Redpanda Exporter

Metrics

Internal metrics

  • Vectorized_application_uptime: Red Panda uptime in milliseconds

  • Vectorized_io_queue_delay: Total delay time in the queue. It indicates latency caused by disk operations in seconds.

  • Vectorized_io_queue_length: No of requests in the queue.

  • Vectorized_kafka_rpc_active_connections: currently active connections of kafka rpc. It shows the currently active connections.

  • vectorized_reactor_utilization: Shows the true utilisation of the CPU by Red Panda processes

  • vectorized_storage_log_read_bytes: Total number of bytes read

  • vectorized_storage_log_written_bytes: Total number of bytes written

Cluster metrics

  • redpanda_cluster_brokers: Number of configured, fully commissioned brokers in a cluster.

  • redpanda_cluster_controller_log_limit_requests_dropped: Number of requests dropped by a cluster controller log due to exceeding.

  • redpanda_cluster_partitions: Number of partitions managed by a cluster. Includes partitions of the controller topic, but not replicas.

  • redpanda_cluster_topics: Number of topics in a cluster.

Infrastructure metrics

The storage, memory, up time, latency metrics are related to the infrastructure metrics

  • redpanda_cpu_busy_seconds_total: Total CPU busy time in seconds.

  • redpanda_memory_allocated_memory: Total allocated memory in bytes.

  • redpanda_memory_available_memory: Total memory potentially available (free plus reclaimable memory) to a CPU shard (core), in bytes.

  • redpanda_memory_free_memory: Available memory in bytes.

  • redpanda_rpc_request_latency_seconds: RPC latency in seconds.

  • redpanda_storage_disk_free_bytes: Available disk storage in bytes.

  • redpanda_storage_disk_free_space_alert: Alert for low disk storage: 0-OK, 1-low space, 2-degraded

  • redpanda_storage_disk_total_bytes: Total size in bytes of attached storage.

  • redpanda_uptime_seconds_total: Total CPU runtime (uptime) in seconds.

  • redpanda_rpc_active_connections: Counts the active RPC (Remote Procedure Call) connections in Redpanda, showing the current number of ongoing communications within the system.

  • redpanda_application_build: Denotes the current version or build identifier of the deployed Redpanda application.

Broker metrics

  • redpanda_kafka_request_latency_seconds: Latency of produce/consume requests per broker. This duration measures from when a request is initiated on the partition to when the response is fulfilled.

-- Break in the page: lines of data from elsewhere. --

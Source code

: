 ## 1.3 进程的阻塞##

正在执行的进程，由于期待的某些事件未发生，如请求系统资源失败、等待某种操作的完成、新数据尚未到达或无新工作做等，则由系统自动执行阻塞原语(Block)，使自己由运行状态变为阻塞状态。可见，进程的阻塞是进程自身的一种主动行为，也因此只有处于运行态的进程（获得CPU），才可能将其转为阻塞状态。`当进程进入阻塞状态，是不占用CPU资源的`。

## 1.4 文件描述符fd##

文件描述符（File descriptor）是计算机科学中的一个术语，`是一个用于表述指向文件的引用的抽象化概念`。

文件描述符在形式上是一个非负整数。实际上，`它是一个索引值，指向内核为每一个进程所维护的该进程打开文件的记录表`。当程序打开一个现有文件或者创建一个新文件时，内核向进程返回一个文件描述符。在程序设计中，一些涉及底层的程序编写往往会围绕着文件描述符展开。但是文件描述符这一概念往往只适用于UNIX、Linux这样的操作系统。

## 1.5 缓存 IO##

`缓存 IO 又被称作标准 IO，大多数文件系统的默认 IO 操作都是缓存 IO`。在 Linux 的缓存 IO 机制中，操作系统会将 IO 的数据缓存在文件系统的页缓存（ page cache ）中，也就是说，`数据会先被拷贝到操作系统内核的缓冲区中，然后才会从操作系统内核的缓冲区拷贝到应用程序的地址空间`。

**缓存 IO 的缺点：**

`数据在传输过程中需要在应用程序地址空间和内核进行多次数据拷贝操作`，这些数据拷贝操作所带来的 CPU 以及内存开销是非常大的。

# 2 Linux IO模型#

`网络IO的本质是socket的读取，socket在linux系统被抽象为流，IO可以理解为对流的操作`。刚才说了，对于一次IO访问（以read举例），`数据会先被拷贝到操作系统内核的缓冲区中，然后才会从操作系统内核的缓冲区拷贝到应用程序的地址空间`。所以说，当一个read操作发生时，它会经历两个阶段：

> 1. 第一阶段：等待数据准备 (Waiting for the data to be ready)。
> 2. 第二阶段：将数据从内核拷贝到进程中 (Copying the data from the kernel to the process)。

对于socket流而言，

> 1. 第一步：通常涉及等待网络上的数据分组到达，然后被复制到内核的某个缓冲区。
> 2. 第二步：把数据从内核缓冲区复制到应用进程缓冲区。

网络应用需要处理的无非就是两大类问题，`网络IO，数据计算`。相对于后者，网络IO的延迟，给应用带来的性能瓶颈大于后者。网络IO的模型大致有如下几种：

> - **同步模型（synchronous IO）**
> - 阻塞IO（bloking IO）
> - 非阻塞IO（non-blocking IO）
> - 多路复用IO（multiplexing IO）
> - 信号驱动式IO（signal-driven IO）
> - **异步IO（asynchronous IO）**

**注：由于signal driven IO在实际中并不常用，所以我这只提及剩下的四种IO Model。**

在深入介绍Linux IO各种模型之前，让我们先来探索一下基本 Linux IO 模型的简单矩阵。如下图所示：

  • redpanda_kafka_partitions: Counts the total number of Kafka partitions managed by Redpanda.

  • redpanda_kafka_request_bytes_total: Tracks the total number of bytes processed by Kafka requests within Redpanda.

  • redpanda_raft_leadership_changes: Tracks the number of leadership changes in the Raft protocol within Redpanda.

  • redpanda_kafka_max_offset: Tracks the highest offset (position) within Kafka topics managed by Redpanda.

  • redpanda_kafka_under_replicated_replicas: Measures Kafka topic replicas in Redpanda that are currently under-replicated, indicating potential data availability issues.

  • redpanda_kafka_request_latency_seconds_bucket: Measures the latency distribution of Kafka requests in Redpanda, providing insights into request processing times across different time intervals.

Consumer group metrics

  • redpanda_kafka_consumer_group_consumers: Number of consumers in a consumer group.

  • redpanda_application_uptime_seconds_total: Redpanda application uptime in seconds.


Grafana Dashboard Panels

Redpanda Summary Row

Node Up panel

The “Node Up” panel determines the number of Redpanda nodes that are currently up and running. It uses the redpanda_application_uptime_seconds_total metric to count the active nodes within the specified data cluster.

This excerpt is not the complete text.